3/4/2004 -- Recent market research data suggests that Juniper Networks Inc. may be growing its market share at the expense of Cisco Systems Inc. and other competitors. Juniper’s surge corresponds with the first sustained growth in sales of enterprise and carrier-class routers since the economic downturn of 2001.

Market research powerhouse Gartner Inc. reported earlier this week that Juniper grew its market share in the high end carrier-class router space during the fourth quarter of 2003, possibly at Cisco’s expense.

Juniper’s Q4 revenues were up by nearly 11 percent, from 24 percent to 26.6 percent. Conversely, market leader Cisco’s revenues slipped, from 59.4 percent to 57 percent – a decline of about 4 percent. Third place belonged to Nortel Networks Ltd., which suffered the biggest overall decline, its market share eroding by almost 19 percent, from 4.8 to 3.9 percent.

For the quarter, sales of carrier-class routers amounted to $673.7 million, a 13 percent spike from Q3. This marks the third successive quarter in which carrier-class router revenues have posted year-over-year and quarter-over-quarter gains, dating back to Q2 of 2003. Service provider router sales bottomed out in Q1 2003, dropping four percent from Q4 2002. Since then, however, the high-end carrier space has rebounded strongly, posting six percent quarter-over-quarter growth in Q2 and 19 percent in Q3.

For the record, Cisco recorded $384.1 million in carrier-class revenues during the fourth quarter, Gartner said, which represents an 8 percent increase from Q3. Juniper, for its part, grew its revenues by 25 percent, to $179.1 million.

Gartner’s report is the latest indication that there’s a recovery afoot in the router space, especially in sales of high end routers.
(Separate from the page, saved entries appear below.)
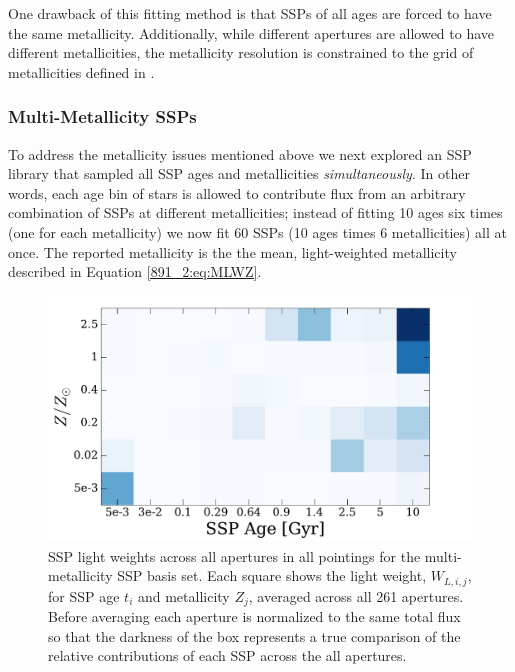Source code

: One drawback of this fitting method is that SSPs of all ages are
forced to have the same metallicity. Additionally, while different
apertures are allowed to have different metallicities, the metallicity
resolution is constrained to the grid of metallicities defined in
\citet{Bruzual03}.

\subsubsection{Multi-Metallicity SSPs}
\label{891_2:sec:multi_metal}
To address the metallicity issues mentioned above we next explored an
SSP library that sampled all SSP ages and metallicities
\emph{simultaneously}. In other words, each age bin of stars is
allowed to contribute flux from an arbitrary combination of SSPs at
different metallicities; instead of fitting 10 ages six times (one for
each metallicity) we now fit 60 SSPs (10 ages times 6 metallicities)
all at once. The reported metallicity is the the mean, light-weighted
metallicity described in Equation \ref{891_2:eq:MLWZ}.

\begin{figure}
  \centering
  \includegraphics[width=\columnwidth]{891_2/figs/allZ2_all_weights.pdf}
  \caption[Example of SSP light-weights for 61 parameter
    fit]{\fixspacing\label{891_2:fig:multiZ_weights}SSP light weights
    across all apertures in all pointings for the multi-metallicity
    SSP basis set. Each square shows the light weight, $W_{L,i,j}$,
    for SSP age $t_i$ and metallicity $Z_j$, averaged across all 261
    apertures. Before averaging each aperture is normalized to the
    same total flux so that the darkness of the box represents a true
    comparison of the relative contributions of each SSP across the
    all apertures.}
\end{figure}

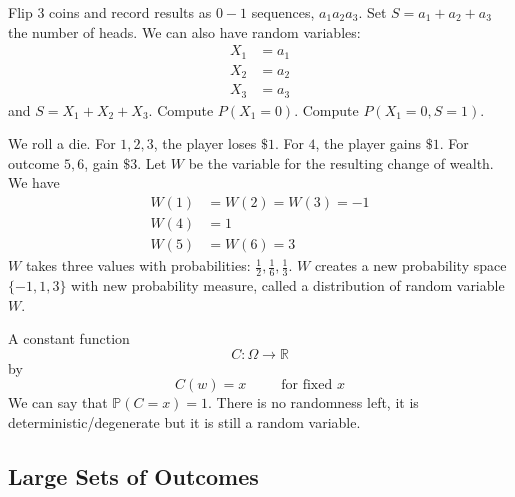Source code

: \documentclass{report}
\begin{document}
\begin{examples}
    \begin{example}
        Flip $3$ coins and record results as $0 - 1$ sequences, $a_{1}a_{2}a_{3}$. Set $S = a_{1} + a_{2} + a_{3}$ the number of heads. We can also have random variables: 
            \begin{align*}
                X_{1} &= a_{1} \\
                X_{2} &= a_{2} \\
                X_{3} &= a_{3}   
            \end{align*}
        and $S = X_{1} + X_{2} + X_{3}$. Compute $P(X_{1} = 0)$. Compute $P(X_{1} = 0, S = 1)$.
    \end{example}
    \begin{example}
        We roll a die. For $1, 2, 3$, the player loses $\$1$. For $4$, the player gains $\$1$. For outcome $5, 6$, gain $\$3$. Let $W$ be the variable for the resulting change of wealth. We have 
            \begin{align*}
                W(1) &= W(2) = W(3) = -1 \\
                W(4) &= 1                \\
                W(5) &= W(6) = 3           
            \end{align*}
        $W$ takes three values with probabilities: $\frac{1}{2}, \frac{1}{6}, \frac{1}{3}$. $W$ creates a new probability space $\{-1, 1, 3\}$ with new probability measure, called a distribution of random variable $W$. 
    \end{example}
    \begin{example}
        A constant function
            \begin{equation*}
                C : \Omega \rightarrow \mathbb{R}
            \end{equation*}
        by
            \begin{equation*}
                C(w) = x \hspace{30pt}  \text{for fixed $x$}
            \end{equation*}
        We can say that $\mathbb{P}(C = x) = 1$. There is no randomness left, it is deterministic/degenerate but it is still a random variable.
    \end{example}
\end{examples}

\begin{topic}
    \section{Large Sets of Outcomes}
\end{topic}
\end{document}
According to a recent report from market research firm Dell’Oro Group, for example, worldwide router sales increased by 3 percent last year to $6.3 billion. This rebound marked the first annual sales growth in the router space since the onset of an economic downturn in 2001, the market research firm said.

After a slow start, Dell’Oro Group found that sales of high end routers took off in the second half of 2003, ultimately recording growth of 22 percent for the year. At the same time, growth at the high-end was offset by a decline in low-end, business-class router sales, which dropped by 5 percent.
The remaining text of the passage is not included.